Channeling seems to me to be pretty much the same kind of identity shift that allows dream telepathy, but it is branded in a different way. You move your sense of 'I' so that it partially includes a subconscious, semi-collective spirit, and you speak for that. A limitation of this is that the pool of 'knowledge' that is drawn on this way doesn't get improved or expanded much by that kind of thinking. People recycle the same material over and over, or synthesize new thoughts by incorporating material that was developed through other conscious effort, often by others.

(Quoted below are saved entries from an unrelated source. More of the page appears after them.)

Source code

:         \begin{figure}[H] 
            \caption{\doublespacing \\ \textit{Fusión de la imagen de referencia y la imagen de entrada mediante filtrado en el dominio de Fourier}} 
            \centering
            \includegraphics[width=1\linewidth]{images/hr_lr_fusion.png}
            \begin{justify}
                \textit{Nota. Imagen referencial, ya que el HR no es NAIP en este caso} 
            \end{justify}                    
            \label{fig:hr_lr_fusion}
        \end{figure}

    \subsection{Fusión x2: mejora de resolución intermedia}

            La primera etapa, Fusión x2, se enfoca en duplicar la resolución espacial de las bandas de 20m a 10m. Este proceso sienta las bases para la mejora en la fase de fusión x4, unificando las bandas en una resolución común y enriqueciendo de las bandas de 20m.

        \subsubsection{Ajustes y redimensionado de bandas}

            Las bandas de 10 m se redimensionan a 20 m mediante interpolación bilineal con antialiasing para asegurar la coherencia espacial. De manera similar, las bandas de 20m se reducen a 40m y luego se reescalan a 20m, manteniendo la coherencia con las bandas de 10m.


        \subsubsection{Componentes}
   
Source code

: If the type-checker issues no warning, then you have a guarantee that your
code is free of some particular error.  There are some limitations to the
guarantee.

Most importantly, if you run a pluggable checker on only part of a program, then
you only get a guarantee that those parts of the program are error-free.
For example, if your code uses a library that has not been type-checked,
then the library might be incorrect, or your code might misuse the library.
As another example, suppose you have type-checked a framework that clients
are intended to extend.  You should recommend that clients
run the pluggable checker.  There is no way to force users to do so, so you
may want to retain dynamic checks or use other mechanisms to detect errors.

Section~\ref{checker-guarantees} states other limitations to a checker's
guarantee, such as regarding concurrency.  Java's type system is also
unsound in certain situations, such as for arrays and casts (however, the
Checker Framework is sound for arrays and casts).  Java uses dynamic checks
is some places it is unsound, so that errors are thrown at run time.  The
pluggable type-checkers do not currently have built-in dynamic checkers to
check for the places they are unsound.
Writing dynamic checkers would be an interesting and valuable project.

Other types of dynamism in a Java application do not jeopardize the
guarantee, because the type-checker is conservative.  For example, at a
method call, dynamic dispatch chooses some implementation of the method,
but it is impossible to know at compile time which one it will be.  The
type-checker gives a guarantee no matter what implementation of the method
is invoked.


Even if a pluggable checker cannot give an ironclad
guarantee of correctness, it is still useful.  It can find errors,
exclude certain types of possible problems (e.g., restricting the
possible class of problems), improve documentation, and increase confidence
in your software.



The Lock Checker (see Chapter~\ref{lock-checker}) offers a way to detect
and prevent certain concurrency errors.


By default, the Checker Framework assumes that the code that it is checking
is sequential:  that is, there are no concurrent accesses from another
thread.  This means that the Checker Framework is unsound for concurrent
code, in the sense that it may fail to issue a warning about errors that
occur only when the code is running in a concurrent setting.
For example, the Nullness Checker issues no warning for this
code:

The channeled book "Christ in You", from 1910, seems to me to be relatively good quality. A Course in Miracles, from the 1970's, draws on Gnostic Christianity and Jungian psychology. The voice is ostensibly Jesus, and it feels a lot like Jesus. But it is melded somehow with other minds, including the person who did the channeling. There was the raw text, which has been available online at various times, despite lawsuits, then there is the sanitized official version that was first published. If you compare the two, and if you have studied other influences like Gospel of Thomas, then a picture emerges that's different from the idea of Jesus speaking to someone who writes his words down. Most metaphysical books are like this in my view, even ones that aren't presented as channeled. Every book rests on a mountain of obscure predecessor books that most people have never heard of. Taken individually, a book seems remarkably inspired, like a bolt of insight out of the void. And the unity of ideas between the different books is attributed to a common Truth. But if you know what came before it, its always a slight tweaking of older ideas, and the unity is due to that common history. Many of the ideas are partial truths, many of them are almost pure fantasy. But people judge them mostly by how they feel and how they compare to other branches on the same tree. So there's a fair amount of internal consistency within the whole genera, but it is largely untethered from reality. That conflict or contradiction between the religious beliefs and objective reality aggravates a kind of alienation from "the world" and science. So among people who read channeled material, there's a lot of talk of love, but also a longing for apocalyptic destruction. The "mystic dreams" subforum over at dreammoods is like this, as an example. It has been a place where there's a lot of good sharing and interpretation of epic dreams. But its also loaded with xenophobic prophecies that are consistently wrong. Would-be prophets seem to be in love with the idea that they have a special gift and are selected to be the mouthpiece of God.
I can "channel" a little bit, and find it enjoyable. But like everyone else, the things I/we have to say that way draw heavily on understanding and experience that have been gained through other means. We're not actually drawing on a repository of Divine Knowledge, we're drawing on a fairly shallow and stagnant pool in the collective unconscious. But since I'm willing to face that, I can't write a self-righteous book of psychically plagiarized material. Maybe when I get time I'll write a self-righteous book about how I alone seem to be the Chosen One who sees this.